Wayne Rooney’s expected one-off England return for the friendly against the United States at Wembley is certain to raise eyebrows – and even prompt ridicule – in many quarters.
Rooney’s England career, which he initially ended with 119 caps and a record 53 goals, did have a low-key conclusion in a 3-0 win against Scotland in November 2016.
But, while the game on 15 November will raise money for the Wayne Rooney Foundation, there is a strong argument that giving the 33-year-old one last outing in an England shirt is an indulgence too far and cheapens the honour of winning a cap.
There will be the counter view that Rooney’s years of England service, which he ended with the formal announcement of his international retirement in August 2017, deserve a proper send-off in front of an appreciative home gallery.
Should it be, however, as a player in an England game, effectively reducing the status of the international to a testimonial fixture in all but name?
And, for all the arguments against, that is what it will be as a player who self-evidently was out of serious international form and consideration two years ago, and is now in the autumn of his career with DC United in Major League Soccer, is parachuted back into the team (however briefly) to officially pull down the curtain.
Rooney was arguably allowed to slip away from England without the fanfare he merited, but it is a major shift in policy and emphasis to allow a player whose international day was done years ago to say his goodbyes decorated in the Three Lions jersey.
England manager Gareth Southgate has also been keen to give younger players an opportunity, and has complained about the amount of playing time his new generation have been getting.
No matter how ceremonial, does what effectively amounts to a testimonial appearance for Rooney in what is meant to be the new modern era after England’s unlikely achievement of reaching the World Cup semi-final seriously chime with this fresh, new-blood approach?
This is the argument of realism.
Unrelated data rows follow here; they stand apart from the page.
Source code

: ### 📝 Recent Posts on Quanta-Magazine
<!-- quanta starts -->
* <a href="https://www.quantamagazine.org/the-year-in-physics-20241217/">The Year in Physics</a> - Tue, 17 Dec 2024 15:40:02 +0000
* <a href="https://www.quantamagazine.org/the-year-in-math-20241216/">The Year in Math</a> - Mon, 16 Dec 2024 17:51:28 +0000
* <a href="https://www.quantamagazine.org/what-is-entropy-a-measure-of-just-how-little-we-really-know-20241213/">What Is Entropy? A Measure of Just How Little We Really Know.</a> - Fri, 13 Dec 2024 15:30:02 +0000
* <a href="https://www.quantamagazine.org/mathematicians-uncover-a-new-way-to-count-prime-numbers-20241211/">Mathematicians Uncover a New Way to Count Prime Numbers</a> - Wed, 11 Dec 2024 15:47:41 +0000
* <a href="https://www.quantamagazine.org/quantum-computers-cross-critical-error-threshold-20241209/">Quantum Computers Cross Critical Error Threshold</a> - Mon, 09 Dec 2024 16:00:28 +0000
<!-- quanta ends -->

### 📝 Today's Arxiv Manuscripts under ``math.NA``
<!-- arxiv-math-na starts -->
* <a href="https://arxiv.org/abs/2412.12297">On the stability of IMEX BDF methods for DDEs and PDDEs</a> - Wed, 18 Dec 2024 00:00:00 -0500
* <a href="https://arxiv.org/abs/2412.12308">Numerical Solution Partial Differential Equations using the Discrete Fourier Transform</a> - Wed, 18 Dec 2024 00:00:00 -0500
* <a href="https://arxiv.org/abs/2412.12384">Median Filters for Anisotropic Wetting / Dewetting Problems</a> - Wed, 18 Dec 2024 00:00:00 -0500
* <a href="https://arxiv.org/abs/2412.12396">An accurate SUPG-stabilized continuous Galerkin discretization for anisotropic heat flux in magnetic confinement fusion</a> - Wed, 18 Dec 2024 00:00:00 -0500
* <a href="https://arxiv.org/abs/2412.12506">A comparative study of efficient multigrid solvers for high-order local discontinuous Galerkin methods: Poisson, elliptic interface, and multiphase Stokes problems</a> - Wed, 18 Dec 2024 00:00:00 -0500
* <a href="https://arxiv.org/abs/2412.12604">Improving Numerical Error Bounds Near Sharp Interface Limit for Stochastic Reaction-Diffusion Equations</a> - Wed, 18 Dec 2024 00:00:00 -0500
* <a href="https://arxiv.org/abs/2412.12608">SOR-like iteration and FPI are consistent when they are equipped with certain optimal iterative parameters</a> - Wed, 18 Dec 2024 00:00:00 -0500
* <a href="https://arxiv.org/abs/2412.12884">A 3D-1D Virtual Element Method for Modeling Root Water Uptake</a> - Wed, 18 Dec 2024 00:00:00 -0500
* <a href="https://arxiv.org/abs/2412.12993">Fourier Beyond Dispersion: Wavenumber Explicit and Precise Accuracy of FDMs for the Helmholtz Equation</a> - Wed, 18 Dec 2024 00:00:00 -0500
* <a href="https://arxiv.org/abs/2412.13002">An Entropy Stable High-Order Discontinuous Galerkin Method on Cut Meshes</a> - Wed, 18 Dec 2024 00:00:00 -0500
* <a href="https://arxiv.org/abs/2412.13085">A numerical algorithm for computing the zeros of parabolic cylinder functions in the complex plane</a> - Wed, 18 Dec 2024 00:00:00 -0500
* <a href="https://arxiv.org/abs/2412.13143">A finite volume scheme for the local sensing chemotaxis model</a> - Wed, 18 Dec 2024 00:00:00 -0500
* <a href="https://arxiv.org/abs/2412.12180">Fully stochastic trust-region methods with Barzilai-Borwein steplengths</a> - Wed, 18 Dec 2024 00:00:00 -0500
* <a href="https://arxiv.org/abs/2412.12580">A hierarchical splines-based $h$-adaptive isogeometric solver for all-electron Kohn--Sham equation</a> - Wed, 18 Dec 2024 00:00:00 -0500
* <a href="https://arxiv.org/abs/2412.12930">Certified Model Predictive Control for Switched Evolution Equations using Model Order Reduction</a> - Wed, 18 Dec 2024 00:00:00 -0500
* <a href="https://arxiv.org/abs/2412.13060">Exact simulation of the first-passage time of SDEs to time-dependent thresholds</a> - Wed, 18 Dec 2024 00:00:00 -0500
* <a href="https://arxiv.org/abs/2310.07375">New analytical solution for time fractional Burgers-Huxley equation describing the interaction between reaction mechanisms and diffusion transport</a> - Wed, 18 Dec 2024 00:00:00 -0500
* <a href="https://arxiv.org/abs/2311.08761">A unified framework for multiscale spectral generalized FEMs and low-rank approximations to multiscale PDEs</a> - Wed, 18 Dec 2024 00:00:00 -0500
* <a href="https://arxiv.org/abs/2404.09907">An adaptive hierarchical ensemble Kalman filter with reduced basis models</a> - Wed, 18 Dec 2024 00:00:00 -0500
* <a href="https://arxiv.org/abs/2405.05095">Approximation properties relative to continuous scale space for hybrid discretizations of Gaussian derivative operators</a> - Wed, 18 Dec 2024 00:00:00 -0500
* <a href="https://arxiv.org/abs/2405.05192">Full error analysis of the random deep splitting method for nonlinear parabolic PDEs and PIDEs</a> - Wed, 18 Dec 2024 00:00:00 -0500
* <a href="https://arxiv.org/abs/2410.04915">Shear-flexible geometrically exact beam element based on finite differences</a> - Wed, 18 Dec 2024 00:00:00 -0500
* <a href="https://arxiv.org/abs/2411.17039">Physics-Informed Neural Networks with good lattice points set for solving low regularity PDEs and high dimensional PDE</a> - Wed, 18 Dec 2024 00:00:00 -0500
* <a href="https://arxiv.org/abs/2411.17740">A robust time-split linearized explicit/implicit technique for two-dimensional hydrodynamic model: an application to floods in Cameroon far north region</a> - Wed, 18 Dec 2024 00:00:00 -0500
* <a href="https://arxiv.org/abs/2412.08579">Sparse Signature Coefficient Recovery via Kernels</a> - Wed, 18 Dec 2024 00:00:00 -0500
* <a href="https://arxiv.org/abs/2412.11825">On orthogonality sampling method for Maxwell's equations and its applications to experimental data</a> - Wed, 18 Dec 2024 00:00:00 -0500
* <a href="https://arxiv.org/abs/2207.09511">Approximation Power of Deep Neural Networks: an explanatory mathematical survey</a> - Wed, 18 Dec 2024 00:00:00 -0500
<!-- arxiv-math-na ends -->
Others will be pleased there is still a place for such sentimental gestures amid the hard-nosed environment of international football.
Rooney was unfailingly loyal to England, shouldering the heaviest burden and much of the worst criticism when things went wrong – as they did many times in an international career that never hit the heights hoped for when he arrived on the scene as an 18-year-old at Euro 2004 in Portugal.
But he never shirked responsibility and was always the player opposition coaches spoke about and feared most when facing England.
Rooney’s many supporters will be delighted he will get the grand Wembley occasion against the United States; the question is whether he should be given the accolade accompanied by another England cap.
England are meant to be moving into a new age, leaving the past, its players and its under-achievements behind.
Rooney was an outstanding England player – his record stands as a monument to that – but is he actually worth a place in the current squad?
The answer to that was delivered a long time ago – of course not.
Is Southgate not better served using this friendly to give experience to the coming generation who may play a significant role in the qualifying campaign for Euro 2020?
Rooney will no doubt receive a warm Wembley ovation as he wins his 120th and final cap. He would have had he simply made an appearance on the pitch without taking part in the match itself.
This is a romantic, albeit charitable, gesture by the Football Association and Southgate that is sure to divide opinion.
Rooney deserves to see and hear the appreciation of England’s fans on the Wembley stage he graced – but the debate will centre on whether he deserves to while once more taking his place in the team.